Saved data entries

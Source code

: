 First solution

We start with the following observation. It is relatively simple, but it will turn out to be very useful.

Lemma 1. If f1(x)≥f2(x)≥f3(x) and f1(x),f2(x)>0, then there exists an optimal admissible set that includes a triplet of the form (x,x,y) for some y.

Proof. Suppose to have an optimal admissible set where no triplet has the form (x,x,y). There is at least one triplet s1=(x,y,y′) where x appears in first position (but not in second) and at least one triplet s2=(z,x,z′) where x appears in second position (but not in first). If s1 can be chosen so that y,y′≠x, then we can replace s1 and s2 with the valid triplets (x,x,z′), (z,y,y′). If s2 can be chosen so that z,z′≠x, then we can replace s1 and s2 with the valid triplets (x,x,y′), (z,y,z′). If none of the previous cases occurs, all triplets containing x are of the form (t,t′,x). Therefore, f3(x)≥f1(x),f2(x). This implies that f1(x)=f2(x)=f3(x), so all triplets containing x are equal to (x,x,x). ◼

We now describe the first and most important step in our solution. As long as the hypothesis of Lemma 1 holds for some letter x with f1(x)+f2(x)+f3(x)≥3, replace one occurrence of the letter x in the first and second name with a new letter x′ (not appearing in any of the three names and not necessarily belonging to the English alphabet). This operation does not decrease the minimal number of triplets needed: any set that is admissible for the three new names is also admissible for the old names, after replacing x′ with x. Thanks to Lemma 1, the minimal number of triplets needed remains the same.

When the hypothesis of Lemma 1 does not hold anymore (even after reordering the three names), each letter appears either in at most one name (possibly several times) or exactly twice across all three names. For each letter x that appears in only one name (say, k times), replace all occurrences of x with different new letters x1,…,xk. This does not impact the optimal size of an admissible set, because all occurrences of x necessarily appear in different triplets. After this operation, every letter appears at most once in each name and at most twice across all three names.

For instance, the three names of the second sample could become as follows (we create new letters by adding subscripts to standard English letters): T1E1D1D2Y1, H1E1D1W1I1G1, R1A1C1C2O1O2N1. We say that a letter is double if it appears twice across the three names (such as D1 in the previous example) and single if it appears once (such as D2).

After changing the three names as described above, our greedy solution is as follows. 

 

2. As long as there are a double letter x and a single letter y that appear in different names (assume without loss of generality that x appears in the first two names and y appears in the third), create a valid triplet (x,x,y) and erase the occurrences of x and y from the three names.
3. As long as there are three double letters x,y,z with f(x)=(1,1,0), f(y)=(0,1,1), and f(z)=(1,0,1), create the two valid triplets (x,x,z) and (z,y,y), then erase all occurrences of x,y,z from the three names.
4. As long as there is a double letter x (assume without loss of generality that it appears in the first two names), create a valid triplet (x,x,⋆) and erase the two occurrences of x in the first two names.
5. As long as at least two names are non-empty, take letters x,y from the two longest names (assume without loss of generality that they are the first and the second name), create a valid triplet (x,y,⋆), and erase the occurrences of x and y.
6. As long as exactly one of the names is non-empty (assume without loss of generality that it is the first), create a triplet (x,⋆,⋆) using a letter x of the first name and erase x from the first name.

_WHAT YOU HAVE TO DO_
Pull each line containing "hypothesis" from the records.

_SOLUTION_
We now describe the first and most important step in our solution. As long as the hypothesis of Lemma 1 holds for some letter x with f1(x)+f2(x)+f3(x)≥3, replace one occurrence of the letter x in the first and second name with a new letter x′ (not appearing in any of the three names and not necessarily belonging to the English alphabet). This operation does not decrease the minimal number of triplets needed: any set that is admissible for the three new names is also admissible for the old names, after replacing x′ with x. Thanks to Lemma 1, the minimal number of triplets needed remains the same.
When the hypothesis of Lemma 1 does not hold anymore (even after reordering the three names), each letter appears either in at most one name (possibly several times) or exactly twice across all three names. For each letter x that appears in only one name (say, k times), replace all occurrences of x with different new letters x1,…,xk. This does not impact the optimal size of an admissible set, because all occurrences of x necessarily appear in different triplets. After this operation, every letter appears at most once in each name and at most twice across all three names.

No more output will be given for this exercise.